Purpose: Pilsicainide, classified as a relatively pure Na+ channel blocker, occasionally causes QT prolongation, suggesting inhibitory actions on K+ currents. We studied effects of pilsicainide on the K+ channel current of the human ether-a-go-go-related gene (HERG) in heterologous expression system.
Methods: The Patch-clamp technique in whole-cell configuration was used to record the channel current of HERG stably expressed in HEK293 cells.

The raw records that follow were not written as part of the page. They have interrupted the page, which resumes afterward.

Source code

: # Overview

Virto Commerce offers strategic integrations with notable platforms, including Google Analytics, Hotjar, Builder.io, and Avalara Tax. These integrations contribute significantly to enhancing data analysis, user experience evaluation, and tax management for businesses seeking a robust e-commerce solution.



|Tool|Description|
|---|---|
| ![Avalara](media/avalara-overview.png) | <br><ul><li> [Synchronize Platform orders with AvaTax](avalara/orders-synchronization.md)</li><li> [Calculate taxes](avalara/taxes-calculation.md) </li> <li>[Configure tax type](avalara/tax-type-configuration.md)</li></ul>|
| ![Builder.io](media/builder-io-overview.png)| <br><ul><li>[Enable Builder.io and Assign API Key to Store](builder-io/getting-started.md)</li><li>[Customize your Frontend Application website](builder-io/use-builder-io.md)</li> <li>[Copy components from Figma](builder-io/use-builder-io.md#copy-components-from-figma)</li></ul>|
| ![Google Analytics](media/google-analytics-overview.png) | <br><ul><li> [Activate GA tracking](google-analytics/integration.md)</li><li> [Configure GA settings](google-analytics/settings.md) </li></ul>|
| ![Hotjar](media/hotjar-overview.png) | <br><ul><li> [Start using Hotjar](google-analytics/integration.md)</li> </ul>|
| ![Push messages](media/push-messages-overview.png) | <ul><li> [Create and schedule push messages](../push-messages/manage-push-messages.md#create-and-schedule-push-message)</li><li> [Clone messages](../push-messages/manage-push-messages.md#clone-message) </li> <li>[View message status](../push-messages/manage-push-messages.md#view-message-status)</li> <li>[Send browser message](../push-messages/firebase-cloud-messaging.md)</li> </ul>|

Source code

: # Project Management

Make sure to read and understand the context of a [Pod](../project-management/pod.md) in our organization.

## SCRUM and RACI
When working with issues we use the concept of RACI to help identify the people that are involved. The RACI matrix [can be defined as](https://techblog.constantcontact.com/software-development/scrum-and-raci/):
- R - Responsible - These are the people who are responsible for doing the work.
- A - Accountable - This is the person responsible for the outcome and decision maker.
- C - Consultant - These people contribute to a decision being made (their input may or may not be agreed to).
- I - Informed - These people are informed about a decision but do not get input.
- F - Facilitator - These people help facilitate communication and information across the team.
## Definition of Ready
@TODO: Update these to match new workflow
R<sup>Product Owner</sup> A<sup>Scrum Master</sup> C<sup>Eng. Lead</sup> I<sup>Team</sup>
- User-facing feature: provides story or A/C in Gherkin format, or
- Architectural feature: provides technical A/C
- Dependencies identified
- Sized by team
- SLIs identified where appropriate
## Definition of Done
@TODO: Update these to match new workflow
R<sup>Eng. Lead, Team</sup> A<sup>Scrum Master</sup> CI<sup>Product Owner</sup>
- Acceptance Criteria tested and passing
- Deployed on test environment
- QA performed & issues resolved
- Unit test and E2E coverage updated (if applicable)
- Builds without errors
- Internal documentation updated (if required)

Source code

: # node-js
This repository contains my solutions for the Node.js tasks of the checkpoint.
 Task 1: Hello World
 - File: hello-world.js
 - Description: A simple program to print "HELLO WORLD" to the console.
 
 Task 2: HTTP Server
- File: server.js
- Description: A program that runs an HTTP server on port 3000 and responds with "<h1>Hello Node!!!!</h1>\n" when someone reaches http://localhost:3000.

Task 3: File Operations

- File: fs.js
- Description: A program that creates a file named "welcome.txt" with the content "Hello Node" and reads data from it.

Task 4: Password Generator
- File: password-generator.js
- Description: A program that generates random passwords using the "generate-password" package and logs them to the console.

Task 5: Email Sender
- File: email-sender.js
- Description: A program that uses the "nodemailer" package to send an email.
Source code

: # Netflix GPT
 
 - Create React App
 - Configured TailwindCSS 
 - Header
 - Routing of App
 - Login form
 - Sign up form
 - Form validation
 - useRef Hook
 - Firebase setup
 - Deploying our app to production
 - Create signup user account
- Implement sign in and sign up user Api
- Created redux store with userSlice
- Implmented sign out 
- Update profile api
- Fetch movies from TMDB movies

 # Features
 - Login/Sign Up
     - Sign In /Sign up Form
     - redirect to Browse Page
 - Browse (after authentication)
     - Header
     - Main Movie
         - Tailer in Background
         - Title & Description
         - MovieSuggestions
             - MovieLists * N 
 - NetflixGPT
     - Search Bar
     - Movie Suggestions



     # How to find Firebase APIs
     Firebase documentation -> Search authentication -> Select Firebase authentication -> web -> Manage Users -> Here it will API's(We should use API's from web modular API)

Results: Pilsicainide suppressed peak currents of HERG channel during depolarizing pulses and tail currents upon repolarization. Pilsicainide blocked HERG current with IC50 = 20.4 microM and Hill coefficient = 0.98. Voltage-dependent activation was shifted in a negative direction by approximately 10 mV by 10 to 20 microM pilsicainide. Block increased with depolarization to voltages between -20 and 0 mV and reached the maximum level at positive voltages to 0 mV without further increase. Following drug equilibration for 10 minutes (holding potential at -100 mV), the peak outward current upon the first depolarization showed time-dependent block; tail current block was maximal. Frequency-dependent block evaluated from tail current was absent with pulse frequencies of 1.33, 0.5, and 0.2 Hz. After a steady state block was achieved, time course of current activation and deactivation was slowed by pilsicainide, and steady-state inactivation and time course of fast inactivation were mildly affected.
Conclusions: Pilsicainide blocks HERG current with a preferential affinity, at least, to the open state of the channels with a fast access to binding sites.